In 1627, a couple of decades after the expulsion of the Moriscos, a corsair ship from Algiers raided Iceland, capturing a couple of hundred unfortunate villagers, one of whom left a description of his experiences. While the distance travelled in this raid was unusual, the practice itself was less so: the capitals of the Barbary states were full of European slaves captured by state-sponsored pirates, waiting for ransoms that might never come. Likewise, many North Africans were captured and held as slaves in Europe (see eg Wettinger 2002 on Malta): describing Algiers in 1612, Diego de Haedo comments that "there are many Muslims who have been captives in Spain, Italy and France" and hence speak those countries' languages (Vincent 2004:107). To further complicate matters, not all immigration from Europe was involuntary: Haedo adds that "There are also an infinite number of renegades [converts to Islam] from these countries and a large number of Jews who have been there, who speak polished Spanish, French, or Italian. The same holds for all the children of renegades who, having learned their national language from their parents, speak it as well as those born in Spain or in Italy."
In brief, 17th-century North Africa contained plenty of European immigrants - some refugees, some captives, and even some voluntary - learning the language spoken around them while maintaining, for a while, the language they had arrived with.
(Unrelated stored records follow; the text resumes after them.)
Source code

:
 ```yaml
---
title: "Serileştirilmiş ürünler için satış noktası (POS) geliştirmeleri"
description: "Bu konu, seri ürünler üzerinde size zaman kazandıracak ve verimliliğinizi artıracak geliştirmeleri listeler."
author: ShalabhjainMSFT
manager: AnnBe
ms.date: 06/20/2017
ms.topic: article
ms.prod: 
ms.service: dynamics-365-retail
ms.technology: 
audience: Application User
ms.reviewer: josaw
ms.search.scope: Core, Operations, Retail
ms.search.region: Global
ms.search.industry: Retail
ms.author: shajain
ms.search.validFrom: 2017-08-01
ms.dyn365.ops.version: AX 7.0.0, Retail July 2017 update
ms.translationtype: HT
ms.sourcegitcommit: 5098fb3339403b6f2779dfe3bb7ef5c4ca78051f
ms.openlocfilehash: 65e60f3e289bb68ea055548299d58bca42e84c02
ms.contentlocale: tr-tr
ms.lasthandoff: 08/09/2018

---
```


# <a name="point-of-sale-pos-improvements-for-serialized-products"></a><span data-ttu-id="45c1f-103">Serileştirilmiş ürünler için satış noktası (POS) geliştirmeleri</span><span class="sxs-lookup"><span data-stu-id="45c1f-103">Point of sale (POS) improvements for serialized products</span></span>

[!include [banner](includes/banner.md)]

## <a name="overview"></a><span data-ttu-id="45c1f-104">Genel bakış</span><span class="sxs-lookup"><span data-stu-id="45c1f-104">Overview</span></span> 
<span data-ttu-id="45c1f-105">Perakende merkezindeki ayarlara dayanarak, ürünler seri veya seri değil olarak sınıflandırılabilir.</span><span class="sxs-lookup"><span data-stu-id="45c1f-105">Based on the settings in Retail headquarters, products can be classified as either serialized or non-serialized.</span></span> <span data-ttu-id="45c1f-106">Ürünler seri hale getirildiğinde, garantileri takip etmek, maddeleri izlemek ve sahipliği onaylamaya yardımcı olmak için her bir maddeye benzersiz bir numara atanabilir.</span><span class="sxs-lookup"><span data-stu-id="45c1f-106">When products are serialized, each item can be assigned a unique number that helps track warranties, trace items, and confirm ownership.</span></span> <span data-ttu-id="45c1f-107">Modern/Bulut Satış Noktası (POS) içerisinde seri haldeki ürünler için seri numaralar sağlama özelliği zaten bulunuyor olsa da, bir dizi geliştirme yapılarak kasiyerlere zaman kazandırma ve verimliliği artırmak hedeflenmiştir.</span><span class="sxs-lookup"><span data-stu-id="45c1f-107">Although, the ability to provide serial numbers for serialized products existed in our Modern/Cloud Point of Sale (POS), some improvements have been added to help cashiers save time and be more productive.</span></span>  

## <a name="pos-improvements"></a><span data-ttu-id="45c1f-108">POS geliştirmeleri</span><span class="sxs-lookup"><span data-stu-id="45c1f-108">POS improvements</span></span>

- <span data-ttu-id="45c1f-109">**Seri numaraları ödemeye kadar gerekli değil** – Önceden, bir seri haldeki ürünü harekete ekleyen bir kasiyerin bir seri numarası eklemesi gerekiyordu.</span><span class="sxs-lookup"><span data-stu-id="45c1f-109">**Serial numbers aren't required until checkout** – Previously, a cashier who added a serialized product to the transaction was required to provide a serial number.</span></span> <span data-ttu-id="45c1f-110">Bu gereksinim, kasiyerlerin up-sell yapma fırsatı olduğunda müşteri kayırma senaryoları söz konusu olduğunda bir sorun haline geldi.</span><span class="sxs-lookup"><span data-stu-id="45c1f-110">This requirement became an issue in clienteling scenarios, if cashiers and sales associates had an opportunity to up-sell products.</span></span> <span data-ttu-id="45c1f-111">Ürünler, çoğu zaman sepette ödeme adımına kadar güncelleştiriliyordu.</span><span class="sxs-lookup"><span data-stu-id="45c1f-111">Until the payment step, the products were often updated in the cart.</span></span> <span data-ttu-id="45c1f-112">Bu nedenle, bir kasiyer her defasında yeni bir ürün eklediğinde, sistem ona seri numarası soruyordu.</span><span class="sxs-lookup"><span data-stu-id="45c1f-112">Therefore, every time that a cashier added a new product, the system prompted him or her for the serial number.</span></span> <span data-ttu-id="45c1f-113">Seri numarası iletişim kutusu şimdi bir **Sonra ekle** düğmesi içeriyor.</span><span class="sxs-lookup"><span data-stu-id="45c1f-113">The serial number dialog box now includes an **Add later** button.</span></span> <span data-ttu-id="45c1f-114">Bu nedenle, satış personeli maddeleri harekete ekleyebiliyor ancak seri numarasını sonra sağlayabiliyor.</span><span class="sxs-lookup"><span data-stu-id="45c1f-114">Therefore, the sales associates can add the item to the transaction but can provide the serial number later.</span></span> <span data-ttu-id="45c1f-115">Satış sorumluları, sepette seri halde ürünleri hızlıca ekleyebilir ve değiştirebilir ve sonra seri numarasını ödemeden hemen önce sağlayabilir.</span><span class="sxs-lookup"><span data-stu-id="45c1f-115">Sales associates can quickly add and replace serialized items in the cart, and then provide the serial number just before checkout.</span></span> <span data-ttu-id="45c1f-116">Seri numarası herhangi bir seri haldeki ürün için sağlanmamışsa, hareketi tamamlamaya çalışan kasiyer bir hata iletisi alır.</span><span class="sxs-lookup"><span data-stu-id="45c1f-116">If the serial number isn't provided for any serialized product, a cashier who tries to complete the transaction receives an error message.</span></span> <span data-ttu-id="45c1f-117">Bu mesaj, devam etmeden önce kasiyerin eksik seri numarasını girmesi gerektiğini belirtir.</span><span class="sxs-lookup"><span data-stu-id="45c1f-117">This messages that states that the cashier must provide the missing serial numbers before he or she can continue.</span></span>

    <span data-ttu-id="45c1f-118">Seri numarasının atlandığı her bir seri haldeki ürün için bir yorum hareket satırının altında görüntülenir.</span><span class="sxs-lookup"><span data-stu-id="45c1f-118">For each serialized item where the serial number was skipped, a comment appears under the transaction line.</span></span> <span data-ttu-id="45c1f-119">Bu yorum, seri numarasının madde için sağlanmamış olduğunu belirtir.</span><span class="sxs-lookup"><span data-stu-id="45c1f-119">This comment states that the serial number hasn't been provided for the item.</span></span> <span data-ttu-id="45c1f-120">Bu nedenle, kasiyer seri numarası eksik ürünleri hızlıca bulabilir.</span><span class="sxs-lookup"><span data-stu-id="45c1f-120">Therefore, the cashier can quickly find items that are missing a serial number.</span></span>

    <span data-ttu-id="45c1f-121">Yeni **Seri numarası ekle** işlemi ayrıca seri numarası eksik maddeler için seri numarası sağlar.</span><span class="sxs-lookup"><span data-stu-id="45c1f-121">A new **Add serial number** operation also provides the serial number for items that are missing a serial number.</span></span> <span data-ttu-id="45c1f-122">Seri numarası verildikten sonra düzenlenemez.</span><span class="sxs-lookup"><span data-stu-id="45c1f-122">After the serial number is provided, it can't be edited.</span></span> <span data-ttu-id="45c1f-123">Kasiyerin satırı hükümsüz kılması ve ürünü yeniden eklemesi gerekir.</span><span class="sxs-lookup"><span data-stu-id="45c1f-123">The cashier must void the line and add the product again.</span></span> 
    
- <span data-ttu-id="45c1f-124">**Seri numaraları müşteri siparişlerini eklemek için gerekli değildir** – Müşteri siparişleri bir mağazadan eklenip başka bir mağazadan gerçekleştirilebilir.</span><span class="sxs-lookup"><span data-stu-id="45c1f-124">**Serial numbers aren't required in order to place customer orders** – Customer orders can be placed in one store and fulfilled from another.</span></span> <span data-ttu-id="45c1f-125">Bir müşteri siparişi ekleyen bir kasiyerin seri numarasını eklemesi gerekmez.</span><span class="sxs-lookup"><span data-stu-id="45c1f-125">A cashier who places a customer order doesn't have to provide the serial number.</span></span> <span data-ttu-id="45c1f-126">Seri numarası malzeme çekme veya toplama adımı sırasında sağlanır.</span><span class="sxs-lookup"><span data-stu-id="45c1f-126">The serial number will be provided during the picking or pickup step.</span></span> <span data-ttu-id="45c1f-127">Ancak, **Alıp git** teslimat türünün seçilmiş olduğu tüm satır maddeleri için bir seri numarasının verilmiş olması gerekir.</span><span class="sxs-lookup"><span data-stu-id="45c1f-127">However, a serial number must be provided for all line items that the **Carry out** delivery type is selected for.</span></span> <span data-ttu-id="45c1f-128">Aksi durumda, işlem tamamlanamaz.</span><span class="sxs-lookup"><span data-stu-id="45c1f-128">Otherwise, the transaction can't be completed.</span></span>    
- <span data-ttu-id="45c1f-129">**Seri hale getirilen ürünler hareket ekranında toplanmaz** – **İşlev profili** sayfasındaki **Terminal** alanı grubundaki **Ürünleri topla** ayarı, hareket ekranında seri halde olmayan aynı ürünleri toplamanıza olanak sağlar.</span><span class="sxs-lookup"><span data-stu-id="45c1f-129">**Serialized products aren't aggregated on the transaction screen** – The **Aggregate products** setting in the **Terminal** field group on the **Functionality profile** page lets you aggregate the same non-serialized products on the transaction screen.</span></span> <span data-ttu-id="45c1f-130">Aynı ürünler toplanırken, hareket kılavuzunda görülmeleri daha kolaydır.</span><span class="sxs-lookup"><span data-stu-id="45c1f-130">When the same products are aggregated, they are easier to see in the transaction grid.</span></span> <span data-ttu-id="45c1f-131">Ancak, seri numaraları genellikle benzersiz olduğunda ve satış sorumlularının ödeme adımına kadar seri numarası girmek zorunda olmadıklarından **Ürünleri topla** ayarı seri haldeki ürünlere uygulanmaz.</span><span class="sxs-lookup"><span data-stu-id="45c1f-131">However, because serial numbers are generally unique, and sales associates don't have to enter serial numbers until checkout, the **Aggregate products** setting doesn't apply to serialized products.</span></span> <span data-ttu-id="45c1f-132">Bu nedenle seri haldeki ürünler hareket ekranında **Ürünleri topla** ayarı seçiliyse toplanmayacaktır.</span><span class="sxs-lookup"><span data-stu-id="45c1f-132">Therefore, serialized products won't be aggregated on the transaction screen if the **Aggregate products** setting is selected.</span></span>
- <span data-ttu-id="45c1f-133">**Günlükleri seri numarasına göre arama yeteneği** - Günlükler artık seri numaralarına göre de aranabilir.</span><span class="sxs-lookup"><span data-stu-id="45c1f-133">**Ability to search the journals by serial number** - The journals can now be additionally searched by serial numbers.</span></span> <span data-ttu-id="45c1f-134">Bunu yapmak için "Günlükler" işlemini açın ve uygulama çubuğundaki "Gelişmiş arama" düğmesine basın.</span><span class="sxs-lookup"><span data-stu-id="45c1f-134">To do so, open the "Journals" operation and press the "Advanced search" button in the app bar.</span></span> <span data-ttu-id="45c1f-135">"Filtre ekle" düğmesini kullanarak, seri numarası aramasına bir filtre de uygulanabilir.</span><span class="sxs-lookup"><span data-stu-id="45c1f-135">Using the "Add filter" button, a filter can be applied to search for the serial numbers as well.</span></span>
What impact did this have on Maghrebi Arabic and Berber? Unfortunately, it's not easy to date Romance loans into either, but we can safely assume that some of the precolonial loans arrived in this period. A good dialect map, in combination with historical data on where these groups ended up, might help identify such loans more precisely - but that doesn't really exist yet, except to some extent for Morocco (Heath 2002).
Vincent, Bernard. 2004. In Jocelyne Dakhlia ed., Trames de langues. Usages et métissages linguistiques dans l’histoire du Maghreb, Tunis-Paris, IRMC, Maisonneuve & Larose, 2004, 561 p.